CAIIB RB Unit 12 - Delivery Models (Year: 2019)

The success of the Retail Banking depends on how the products and services are delivered to the customer. Delivery effectiveness in physical channels is determined more by the persons who are delivering the services.

The three important human interventions in physical channels are

(i)    Internal Customer - Staff of the Branch
(ii)   Specialised Marketing Personnel
(iii)  Direct Selling Associates (DSAs).

In many of the public sector banks, retail banking is carried on only as a separate departmental activity and not as a Strategic Business Unit (SBU).

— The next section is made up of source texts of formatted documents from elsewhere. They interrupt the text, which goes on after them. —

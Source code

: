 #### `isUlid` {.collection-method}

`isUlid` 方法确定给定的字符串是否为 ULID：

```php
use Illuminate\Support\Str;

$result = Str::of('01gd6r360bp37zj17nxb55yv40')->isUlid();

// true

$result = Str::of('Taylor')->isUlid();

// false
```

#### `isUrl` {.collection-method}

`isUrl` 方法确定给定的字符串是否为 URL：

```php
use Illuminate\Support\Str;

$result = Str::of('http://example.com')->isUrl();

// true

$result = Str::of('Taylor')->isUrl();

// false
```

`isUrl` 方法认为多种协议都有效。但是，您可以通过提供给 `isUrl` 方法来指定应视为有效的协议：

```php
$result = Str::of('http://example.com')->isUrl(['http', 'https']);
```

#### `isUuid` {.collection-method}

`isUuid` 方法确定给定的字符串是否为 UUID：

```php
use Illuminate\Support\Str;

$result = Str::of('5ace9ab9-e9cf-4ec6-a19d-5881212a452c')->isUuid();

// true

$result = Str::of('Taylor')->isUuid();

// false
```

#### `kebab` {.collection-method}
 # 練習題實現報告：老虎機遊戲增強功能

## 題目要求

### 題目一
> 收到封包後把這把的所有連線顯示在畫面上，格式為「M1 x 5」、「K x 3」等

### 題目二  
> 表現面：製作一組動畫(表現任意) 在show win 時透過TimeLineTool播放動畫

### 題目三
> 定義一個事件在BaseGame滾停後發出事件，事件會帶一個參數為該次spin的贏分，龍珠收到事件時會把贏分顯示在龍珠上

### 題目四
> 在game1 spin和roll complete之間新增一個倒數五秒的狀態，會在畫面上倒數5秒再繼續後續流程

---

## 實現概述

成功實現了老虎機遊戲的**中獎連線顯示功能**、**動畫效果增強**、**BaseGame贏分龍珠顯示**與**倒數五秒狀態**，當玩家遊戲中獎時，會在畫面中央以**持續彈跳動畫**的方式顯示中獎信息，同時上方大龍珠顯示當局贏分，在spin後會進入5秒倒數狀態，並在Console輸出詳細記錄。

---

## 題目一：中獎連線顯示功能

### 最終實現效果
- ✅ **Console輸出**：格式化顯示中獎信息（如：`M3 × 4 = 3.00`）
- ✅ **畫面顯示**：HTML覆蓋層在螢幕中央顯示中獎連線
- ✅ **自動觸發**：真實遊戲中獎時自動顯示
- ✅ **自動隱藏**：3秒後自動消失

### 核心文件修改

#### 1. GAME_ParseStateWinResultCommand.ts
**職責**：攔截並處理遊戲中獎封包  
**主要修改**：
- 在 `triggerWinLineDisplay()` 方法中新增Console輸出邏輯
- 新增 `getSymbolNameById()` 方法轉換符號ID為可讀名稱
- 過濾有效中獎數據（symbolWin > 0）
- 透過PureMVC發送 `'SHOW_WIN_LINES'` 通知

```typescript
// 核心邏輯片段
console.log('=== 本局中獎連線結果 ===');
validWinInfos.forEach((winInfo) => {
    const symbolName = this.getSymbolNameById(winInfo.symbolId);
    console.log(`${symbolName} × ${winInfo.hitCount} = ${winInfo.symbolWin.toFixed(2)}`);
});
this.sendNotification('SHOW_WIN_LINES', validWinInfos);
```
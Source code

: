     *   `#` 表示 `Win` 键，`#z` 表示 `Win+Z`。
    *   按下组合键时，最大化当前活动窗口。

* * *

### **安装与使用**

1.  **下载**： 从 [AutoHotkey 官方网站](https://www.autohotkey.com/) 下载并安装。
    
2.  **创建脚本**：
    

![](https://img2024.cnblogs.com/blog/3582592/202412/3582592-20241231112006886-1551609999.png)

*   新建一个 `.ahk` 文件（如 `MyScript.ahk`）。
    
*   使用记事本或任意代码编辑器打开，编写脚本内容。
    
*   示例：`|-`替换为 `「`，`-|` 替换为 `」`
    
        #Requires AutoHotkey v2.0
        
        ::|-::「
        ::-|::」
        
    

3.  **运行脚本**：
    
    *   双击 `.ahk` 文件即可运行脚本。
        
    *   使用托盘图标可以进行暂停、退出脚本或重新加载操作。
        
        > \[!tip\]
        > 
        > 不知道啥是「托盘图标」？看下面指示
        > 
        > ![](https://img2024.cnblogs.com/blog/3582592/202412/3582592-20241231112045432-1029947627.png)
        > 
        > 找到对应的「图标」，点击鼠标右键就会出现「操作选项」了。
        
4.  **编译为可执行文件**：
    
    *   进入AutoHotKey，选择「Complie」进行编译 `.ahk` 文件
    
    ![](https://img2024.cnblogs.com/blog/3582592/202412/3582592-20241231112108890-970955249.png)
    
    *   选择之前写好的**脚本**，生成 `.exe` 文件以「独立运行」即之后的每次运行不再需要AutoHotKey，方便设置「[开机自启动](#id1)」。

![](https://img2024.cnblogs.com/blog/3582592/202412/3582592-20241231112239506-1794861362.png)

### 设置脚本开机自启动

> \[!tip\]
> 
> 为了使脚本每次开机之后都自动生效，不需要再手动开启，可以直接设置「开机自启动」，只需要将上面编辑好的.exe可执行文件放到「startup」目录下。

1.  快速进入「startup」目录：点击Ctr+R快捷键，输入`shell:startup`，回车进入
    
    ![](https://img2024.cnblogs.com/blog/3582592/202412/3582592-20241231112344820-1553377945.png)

  1. Dedicated Marketing Managers were appointed in addition to existing internal human resources.
  2. These specialist Marketing Managers (MBAs in Marketing) were young and energetic and recruited from the campuses of management Schools.
  3. Some banks appointed them in Junior Management and some other banks in middle management.



  1. DSAs are agencies appointed by banks to source business for them on a fee basis.
  2. DSAs are primarily engaged in sourcing Credit Cards and Retail Loans.
  3. The employees of the DSAs missell credit card products and make the customers fall into a debt trap by misusing the cards.
  4. Same is the case with misselling of retail loans and in this space, the pricing for the loans are not explained clearly.
  5. Ultimately this will result in dissatisfaction for the customers and reputation risk for the bank.


Reputation Risk is always a threatening factor in the DSA model

DSAs focus on pure selling by pushing the products than effective marketing after verifying the needs of the customers and their actual requirements.


Banks enter into tie ups with the following agencies for extending different types of loans.

  1. Tie up with Builders as a preferred financier for extending Home Loans to prospective buyers.
  2. Tie ups with auto dealers is another method adopted by banks for expanding retail credit.
  3. Sanctioning of Personal Loans under tie up with different institutions is another model adopted by banks to expand retail loans.

Even educational loans are disbursed on a tie up basis. Banks set up special counters during the admission season in reputed educational institutions and offer education loans based on merit.